# Brief
The lines from the start of the data through the line containing "CSS: Styling and layout of the application." are to be reproduced exactly, both ends included.

# Source material
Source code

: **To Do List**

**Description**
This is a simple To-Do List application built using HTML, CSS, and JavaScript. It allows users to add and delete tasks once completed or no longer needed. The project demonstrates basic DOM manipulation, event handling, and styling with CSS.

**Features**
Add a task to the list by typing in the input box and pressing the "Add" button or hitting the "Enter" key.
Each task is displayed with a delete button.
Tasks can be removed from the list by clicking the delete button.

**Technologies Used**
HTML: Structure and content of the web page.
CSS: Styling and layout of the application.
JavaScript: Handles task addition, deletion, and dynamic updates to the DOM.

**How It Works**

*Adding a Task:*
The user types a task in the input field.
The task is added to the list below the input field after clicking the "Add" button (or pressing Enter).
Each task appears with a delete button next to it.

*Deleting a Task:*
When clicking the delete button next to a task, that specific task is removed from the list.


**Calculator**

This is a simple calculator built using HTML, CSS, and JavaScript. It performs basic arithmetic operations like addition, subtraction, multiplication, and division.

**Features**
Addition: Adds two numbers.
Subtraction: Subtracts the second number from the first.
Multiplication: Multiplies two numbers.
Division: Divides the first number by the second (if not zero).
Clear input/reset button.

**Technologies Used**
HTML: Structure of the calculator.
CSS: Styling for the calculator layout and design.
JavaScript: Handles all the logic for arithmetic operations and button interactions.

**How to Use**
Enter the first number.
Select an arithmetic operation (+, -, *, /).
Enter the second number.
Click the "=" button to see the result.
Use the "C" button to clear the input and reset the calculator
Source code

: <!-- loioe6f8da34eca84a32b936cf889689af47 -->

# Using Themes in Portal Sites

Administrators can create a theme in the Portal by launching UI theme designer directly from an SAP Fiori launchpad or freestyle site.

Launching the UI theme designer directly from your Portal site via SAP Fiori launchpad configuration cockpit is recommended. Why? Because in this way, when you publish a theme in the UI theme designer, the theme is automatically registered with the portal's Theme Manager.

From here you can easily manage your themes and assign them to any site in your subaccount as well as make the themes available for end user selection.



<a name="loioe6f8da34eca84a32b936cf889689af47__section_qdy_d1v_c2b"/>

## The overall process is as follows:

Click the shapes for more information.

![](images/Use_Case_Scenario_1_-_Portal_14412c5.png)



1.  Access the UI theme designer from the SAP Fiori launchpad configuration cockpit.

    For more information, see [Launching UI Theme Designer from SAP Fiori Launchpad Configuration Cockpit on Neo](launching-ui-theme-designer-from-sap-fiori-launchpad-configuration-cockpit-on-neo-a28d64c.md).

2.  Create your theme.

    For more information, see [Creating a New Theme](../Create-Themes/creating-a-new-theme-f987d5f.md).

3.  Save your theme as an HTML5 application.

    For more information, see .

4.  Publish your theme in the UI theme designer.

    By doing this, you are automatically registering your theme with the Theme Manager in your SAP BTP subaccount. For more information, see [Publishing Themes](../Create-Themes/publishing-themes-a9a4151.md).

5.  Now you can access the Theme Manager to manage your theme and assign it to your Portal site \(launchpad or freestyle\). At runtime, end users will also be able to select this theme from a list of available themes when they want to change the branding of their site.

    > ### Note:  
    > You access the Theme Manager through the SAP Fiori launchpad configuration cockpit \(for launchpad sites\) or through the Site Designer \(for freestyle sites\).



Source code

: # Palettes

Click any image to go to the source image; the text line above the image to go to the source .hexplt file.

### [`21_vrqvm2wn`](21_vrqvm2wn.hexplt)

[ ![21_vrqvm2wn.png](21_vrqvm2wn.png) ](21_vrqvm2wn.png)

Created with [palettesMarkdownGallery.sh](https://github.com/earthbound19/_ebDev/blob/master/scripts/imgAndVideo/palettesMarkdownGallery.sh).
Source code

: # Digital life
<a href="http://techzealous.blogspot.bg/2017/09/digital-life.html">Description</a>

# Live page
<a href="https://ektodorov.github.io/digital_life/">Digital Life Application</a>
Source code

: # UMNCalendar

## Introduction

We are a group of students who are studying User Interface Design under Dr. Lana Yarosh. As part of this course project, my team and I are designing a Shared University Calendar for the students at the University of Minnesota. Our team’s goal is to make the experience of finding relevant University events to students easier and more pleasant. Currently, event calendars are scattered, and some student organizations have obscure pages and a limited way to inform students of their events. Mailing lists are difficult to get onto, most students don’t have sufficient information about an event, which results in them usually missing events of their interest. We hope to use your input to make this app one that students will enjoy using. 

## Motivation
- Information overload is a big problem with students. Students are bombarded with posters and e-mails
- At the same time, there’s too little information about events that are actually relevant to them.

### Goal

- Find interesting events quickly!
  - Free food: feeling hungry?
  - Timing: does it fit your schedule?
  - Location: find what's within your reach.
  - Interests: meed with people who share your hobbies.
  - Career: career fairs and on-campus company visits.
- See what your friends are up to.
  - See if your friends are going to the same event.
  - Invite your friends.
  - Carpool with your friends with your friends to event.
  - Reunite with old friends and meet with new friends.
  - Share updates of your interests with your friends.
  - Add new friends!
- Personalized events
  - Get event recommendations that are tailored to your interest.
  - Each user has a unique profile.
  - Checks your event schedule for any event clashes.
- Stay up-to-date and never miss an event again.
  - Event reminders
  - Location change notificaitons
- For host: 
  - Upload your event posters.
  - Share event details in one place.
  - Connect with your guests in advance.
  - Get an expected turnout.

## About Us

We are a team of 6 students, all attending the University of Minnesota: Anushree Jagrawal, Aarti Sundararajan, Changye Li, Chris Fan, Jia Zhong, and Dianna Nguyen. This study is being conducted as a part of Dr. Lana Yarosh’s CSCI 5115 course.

# Exercise response
Source code

: **To Do List**

**Description**
This is a simple To-Do List application built using HTML, CSS, and JavaScript. It allows users to add and delete tasks once completed or no longer needed. The project demonstrates basic DOM manipulation, event handling, and styling with CSS.

**Features**
Add a task to the list by typing in the input box and pressing the "Add" button or hitting the "Enter" key.
Each task is displayed with a delete button.
Tasks can be removed from the list by clicking the delete button.

**Technologies Used**
HTML: Structure and content of the web page.
CSS: Styling and layout of the application.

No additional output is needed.